FOLHA DE SÃO PAULO
Domingo, 27 de fevereiro de 2011, p. C1
Encarte “Codiano”
Manchete
Metade das escolas tem ensino religioso
São 98 mil colégios, públicos ou privados, oferecendo a disciplina, segundo censo da educação básica do MEC.
Sem diretriz nacional sobre conteúdo, Estados e municípios adotam formatos diversos; lei veta só propaganda
ANGELA PINHO
DE BRASÍLIA
"O que são as histórias da Bíblia? Fábulas, contos de fadas?", pergunta a professora do 3º ano do ensino fundamental. "Não", respondem os alunos. "São reais!" A cena, numa escola pública de Samambaia, cidade-satélite de Brasília, precede aula sobre a criação do universo por Deus em sete dias. O colégio é um dos 98 mil do país (entre públicos e particulares) que ensinam religião.
O número começou a ser levantado em 2009, no censo da educação básica feito pelo Inep (instituto ligado ao MEC). Ao todo, metade das escolas do país tem ensino religioso na grade curricular.
O fundamento está na Constituição, que determina que a disciplina deve ser oferecida no horário normal da rede pública, embora seja opcional aos estudantes. Escolas particulares não precisam oferecê-la, mas, se assim decidirem, podem obrigar os alunos a assistirem às aulas.
Não há, porém, uma diretriz nacional sobre o conteúdo -a lei proíbe só que seja feita propaganda religiosa e queixas devem ser feitas aos conselhos de educação. Assim, Estados e municípios adotam formatos diversos. Uns põem religiosos para dar as aulas; outros, professores formados em história, pedagogia e ciências sociais. É o caso do DF, onde a orientação é que não haja privilégio a um credo -embora a aula em Samambaia possa ser considerada controversa.
DISCUSSÕES
A conveniência de se oferecer ou não o ensino religioso é, sim, algo controverso. Uma das maiores discussões ocorreu em 1997, quando, meses antes da visita do papa João Paulo 2º, o governo federal retirou da lei dispositivo que proibia o Estado de gastar dinheiro público com o ensino religioso
Em 2008, nova polêmica surgiu quando o Brasil assinou com o Vaticano acordo que previa que "o ensino religioso, católico e de outras confissões religiosas, de matrícula facultativa, constitui disciplina dos horários normais das escolas públicas de ensino fundamental".
A controvérsia foi a menção explícita ao catolicismo, vista por alguns como privilégio a uma única religião.
SUPREMO
Para Roseli Fischmann, professora da USP, a disciplina fere o caráter laico do Estado. "Precisaríamos ter a coragem de aprovar emenda que a retirasse da Constituição", afirma.

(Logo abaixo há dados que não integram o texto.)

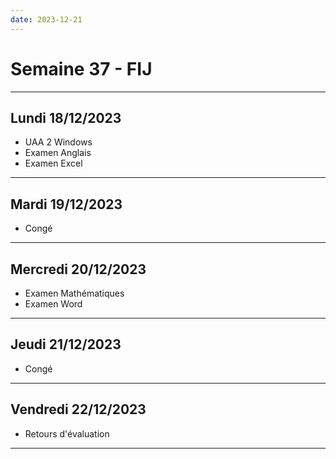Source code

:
 ```yaml
---
date: 2023-12-21
---
```

# Semaine 37 - FIJ
---

## Lundi 18/12/2023
- UAA 2 Windows
- Examen Anglais
- Examen Excel
---
## Mardi 19/12/2023
- Congé
---
## Mercredi 20/12/2023
- Examen Mathématiques
- Examen Word
---
## Jeudi 21/12/2023
- Congé 
---
## Vendredi 22/12/2023
- Retours d'évaluation
---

Presidente do Fonaper (Fórum Nacional Permanente do Ensino Religioso), Elcio Cecchetti defende a disciplina sob o argumento de que as crenças ou a ausência delas são "dados antropológicos e socioculturais" que devem ser ensinados, mas sem privilégio a uma religião.
A polêmica chegou à Justiça. Desde o ano passado, o STF (Supremo Tribunal Federal) analisa ação em que o Ministério Público Federal pede que determine que o ensino religioso só possa ser de natureza não confessional e proibindo que religiosos sejam professores.
Matéria 02:
Casal de ateus faz acordo e escola libera filhos de aula
No horário do ensino religioso, garotos do Paraná frequentam a biblioteca Diretor de colégio diz que a "diversidade das crianças é respeitada" nas aulas, que não doutrinam alunos.
DIMITRI DO VALLE
DE CURITIBA
Os pais de dois alunos de Pranchita, no interior do Paraná, fizeram um acordo com a direção da escola pública onde os filhos estudam para que eles deixassem de frequentar as aulas de religião.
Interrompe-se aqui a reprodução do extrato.